■ Task description:
From the records below, print only the part that opens with the line containing "- [ ] No hardcoded passwords" and closes with the line containing "in the payload"; omit the pictures.

■ Listed entries:
*-*-*

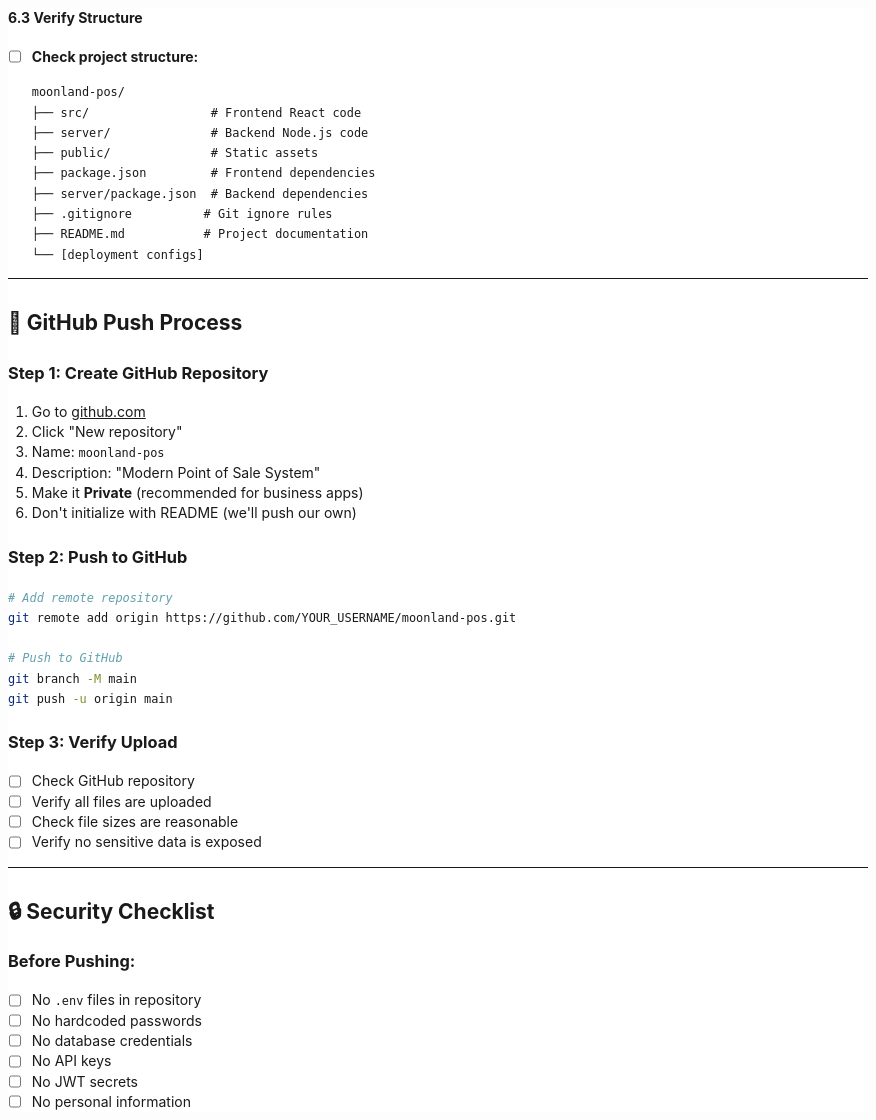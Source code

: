 #### **6.3 Verify Structure**
- [ ] **Check project structure:**
  ```
  moonland-pos/
  ├── src/                 # Frontend React code
  ├── server/              # Backend Node.js code
  ├── public/              # Static assets
  ├── package.json         # Frontend dependencies
  ├── server/package.json  # Backend dependencies
  ├── .gitignore          # Git ignore rules
  ├── README.md           # Project documentation
  └── [deployment configs]
  ```

---

## 🚀 **GitHub Push Process**

### **Step 1: Create GitHub Repository**
1. Go to [github.com](https://github.com)
2. Click "New repository"
3. Name: `moonland-pos`
4. Description: "Modern Point of Sale System"
5. Make it **Private** (recommended for business apps)
6. Don't initialize with README (we'll push our own)

### **Step 2: Push to GitHub**
```bash
# Add remote repository
git remote add origin https://github.com/YOUR_USERNAME/moonland-pos.git

# Push to GitHub
git branch -M main
git push -u origin main
```

### **Step 3: Verify Upload**
- [ ] Check GitHub repository
- [ ] Verify all files are uploaded
- [ ] Check file sizes are reasonable
- [ ] Verify no sensitive data is exposed

---

## 🔒 **Security Checklist**

### **Before Pushing:**
- [ ] No `.env` files in repository
- [ ] No hardcoded passwords
- [ ] No database credentials
- [ ] No API keys
- [ ] No JWT secrets
- [ ] No personal information
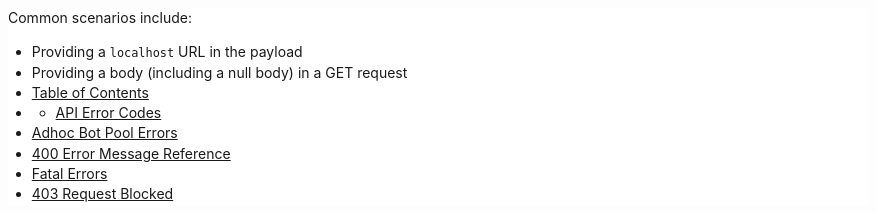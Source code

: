 Common scenarios include:
- Providing a `localhost` URL in the payload
- Providing a body (including a null body) in a GET request
- [Table of Contents](#)
- -   [API Error Codes](#api-error-codes)
- [Adhoc Bot Pool Errors](#adhoc-bot-pool-errors)
- [400 Error Message Reference](#400-error-message-reference)
- [Fatal Errors](#fatal-errors)
- [403 Request Blocked](#403-request-blocked)
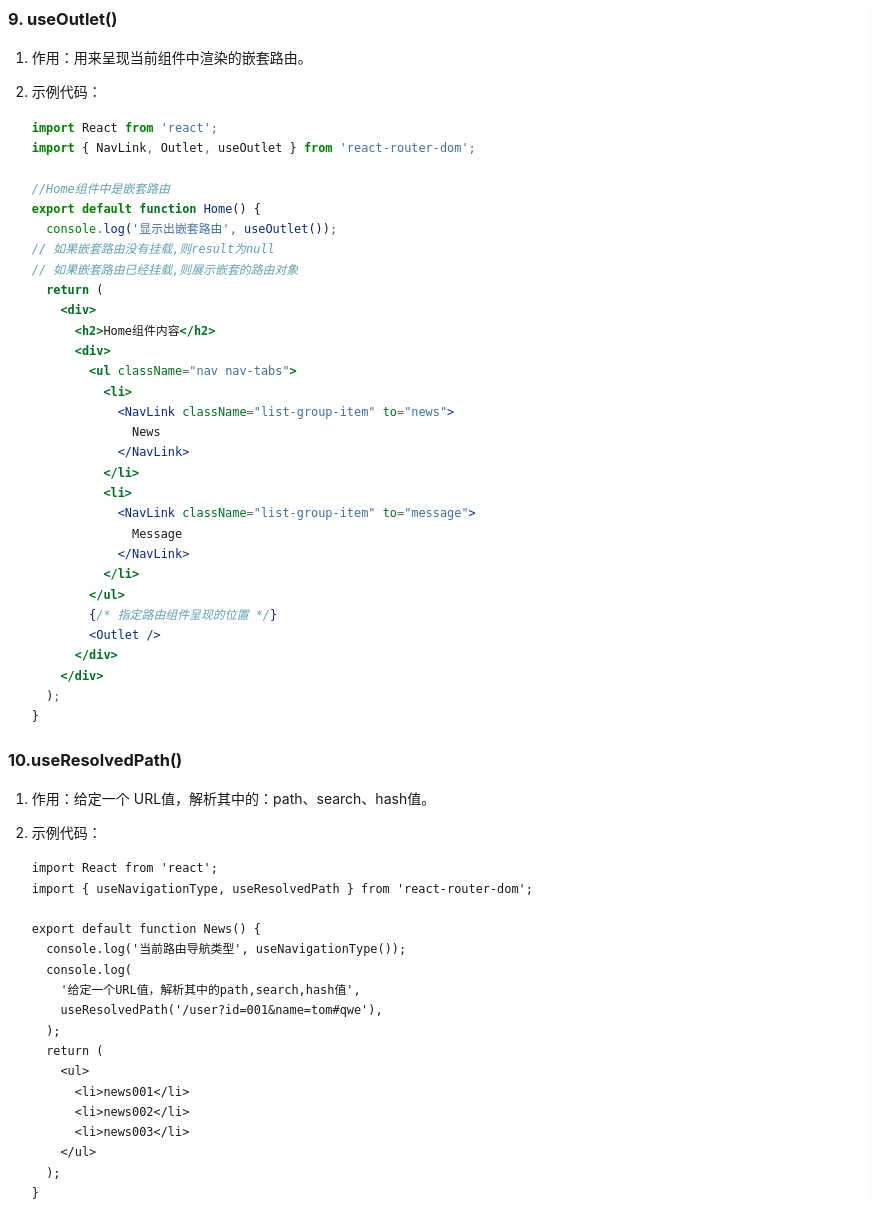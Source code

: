 ### 9. useOutlet()

1. 作用：用来呈现当前组件中渲染的嵌套路由。

2. 示例代码：

   ```jsx
   import React from 'react';
   import { NavLink, Outlet, useOutlet } from 'react-router-dom';
   
   //Home组件中是嵌套路由
   export default function Home() {
     console.log('显示出嵌套路由', useOutlet());
   // 如果嵌套路由没有挂载,则result为null
   // 如果嵌套路由已经挂载,则展示嵌套的路由对象
     return (
       <div>
         <h2>Home组件内容</h2>
         <div>
           <ul className="nav nav-tabs">
             <li>
               <NavLink className="list-group-item" to="news">
                 News
               </NavLink>
             </li>
             <li>
               <NavLink className="list-group-item" to="message">
                 Message
               </NavLink>
             </li>
           </ul>
           {/* 指定路由组件呈现的位置 */}
           <Outlet />
         </div>
       </div>
     );
   }
   ```

### 10.useResolvedPath()

1. 作用：给定一个 URL值，解析其中的：path、search、hash值。

2. 示例代码：

   ```react
   import React from 'react';
   import { useNavigationType, useResolvedPath } from 'react-router-dom';
   
   export default function News() {
     console.log('当前路由导航类型', useNavigationType());
     console.log(
       '给定一个URL值，解析其中的path,search,hash值',
       useResolvedPath('/user?id=001&name=tom#qwe'),
     );
     return (
       <ul>
         <li>news001</li>
         <li>news002</li>
         <li>news003</li>
       </ul>
     );
   }
   ```
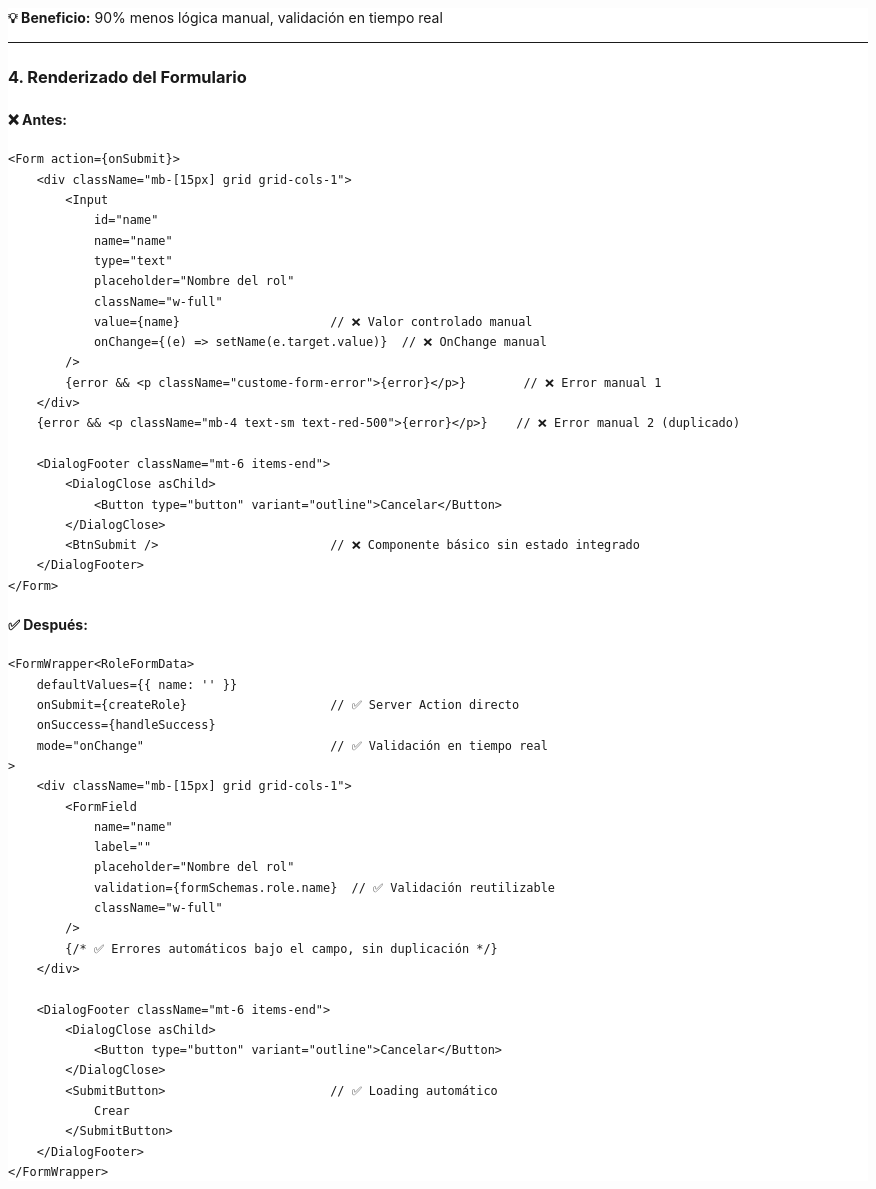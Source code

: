 
**💡 Beneficio:** 90% menos lógica manual, validación en tiempo real

---

### **4. Renderizado del Formulario**

#### ❌ Antes:
```tsx
<Form action={onSubmit}>
    <div className="mb-[15px] grid grid-cols-1">
        <Input
            id="name"
            name="name"
            type="text"
            placeholder="Nombre del rol"
            className="w-full"
            value={name}                     // ❌ Valor controlado manual
            onChange={(e) => setName(e.target.value)}  // ❌ OnChange manual
        />
        {error && <p className="custome-form-error">{error}</p>}        // ❌ Error manual 1
    </div>
    {error && <p className="mb-4 text-sm text-red-500">{error}</p>}    // ❌ Error manual 2 (duplicado)
    
    <DialogFooter className="mt-6 items-end">
        <DialogClose asChild>
            <Button type="button" variant="outline">Cancelar</Button>
        </DialogClose>
        <BtnSubmit />                        // ❌ Componente básico sin estado integrado
    </DialogFooter>
</Form>
```

#### ✅ Después:
```tsx
<FormWrapper<RoleFormData>
    defaultValues={{ name: '' }}
    onSubmit={createRole}                    // ✅ Server Action directo
    onSuccess={handleSuccess}
    mode="onChange"                          // ✅ Validación en tiempo real
>
    <div className="mb-[15px] grid grid-cols-1">
        <FormField
            name="name"
            label=""
            placeholder="Nombre del rol"
            validation={formSchemas.role.name}  // ✅ Validación reutilizable
            className="w-full"
        />
        {/* ✅ Errores automáticos bajo el campo, sin duplicación */}
    </div>
    
    <DialogFooter className="mt-6 items-end">
        <DialogClose asChild>
            <Button type="button" variant="outline">Cancelar</Button>
        </DialogClose>
        <SubmitButton>                       // ✅ Loading automático
            Crear
        </SubmitButton>
    </DialogFooter>
</FormWrapper>
```
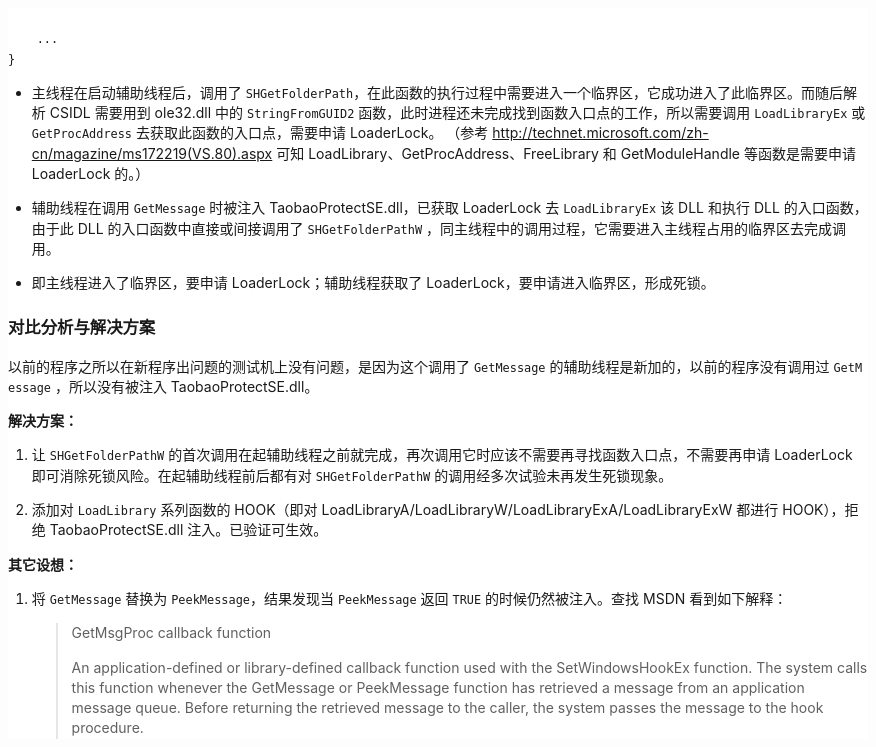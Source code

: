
 ```

    ...
}
```

* 主线程在启动辅助线程后，调用了 `SHGetFolderPath`，在此函数的执行过程中需要进入一个临界区，它成功进入了此临界区。而随后解析 CSIDL 需要用到 ole32.dll 中的 `StringFromGUID2` 函数，此时进程还未完成找到函数入口点的工作，所以需要调用 `LoadLibraryEx` 或 `GetProcAddress` 去获取此函数的入口点，需要申请 LoaderLock。
（参考 <http://technet.microsoft.com/zh-cn/magazine/ms172219(VS.80).aspx> 可知 LoadLibrary、GetProcAddress、FreeLibrary 和 GetModuleHandle 等函数是需要申请 LoaderLock 的。）

* 辅助线程在调用 `GetMessage` 时被注入 TaobaoProtectSE.dll，已获取 LoaderLock 去 `LoadLibraryEx` 该 DLL 和执行 DLL 的入口函数，由于此 DLL 的入口函数中直接或间接调用了 `SHGetFolderPathW` ，同主线程中的调用过程，它需要进入主线程占用的临界区去完成调用。

* 即主线程进入了临界区，要申请 LoaderLock；辅助线程获取了 LoaderLock，要申请进入临界区，形成死锁。

### 对比分析与解决方案

以前的程序之所以在新程序出问题的测试机上没有问题，是因为这个调用了 `GetMessage` 的辅助线程是新加的，以前的程序没有调用过 `GetMessage` ，所以没有被注入 TaobaoProtectSE.dll。

**解决方案：**

1. 让 `SHGetFolderPathW` 的首次调用在起辅助线程之前就完成，再次调用它时应该不需要再寻找函数入口点，不需要再申请 LoaderLock 即可消除死锁风险。在起辅助线程前后都有对 `SHGetFolderPathW` 的调用经多次试验未再发生死锁现象。

2. 添加对 `LoadLibrary` 系列函数的 HOOK（即对 LoadLibraryA/LoadLibraryW/LoadLibraryExA/LoadLibraryExW 都进行 HOOK），拒绝 TaobaoProtectSE.dll 注入。已验证可生效。

**其它设想：**

1. 将 `GetMessage` 替换为 `PeekMessage`，结果发现当 `PeekMessage` 返回 `TRUE` 的时候仍然被注入。查找 MSDN 看到如下解释：

    >GetMsgProc callback function
    >
    >An application-defined or library-defined callback function used with the SetWindowsHookEx function. The system calls this function whenever the GetMessage or PeekMessage function has retrieved a message from an application message queue. Before returning the retrieved message to the caller, the system passes the message to the hook procedure.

*-*-*

■ Task response:
- [ ] No hardcoded passwords
- [ ] No database credentials
- [ ] No API keys
- [ ] No JWT secrets
- [ ] No personal information
Source code

: Common scenarios include:
- Providing a `localhost` URL in the payload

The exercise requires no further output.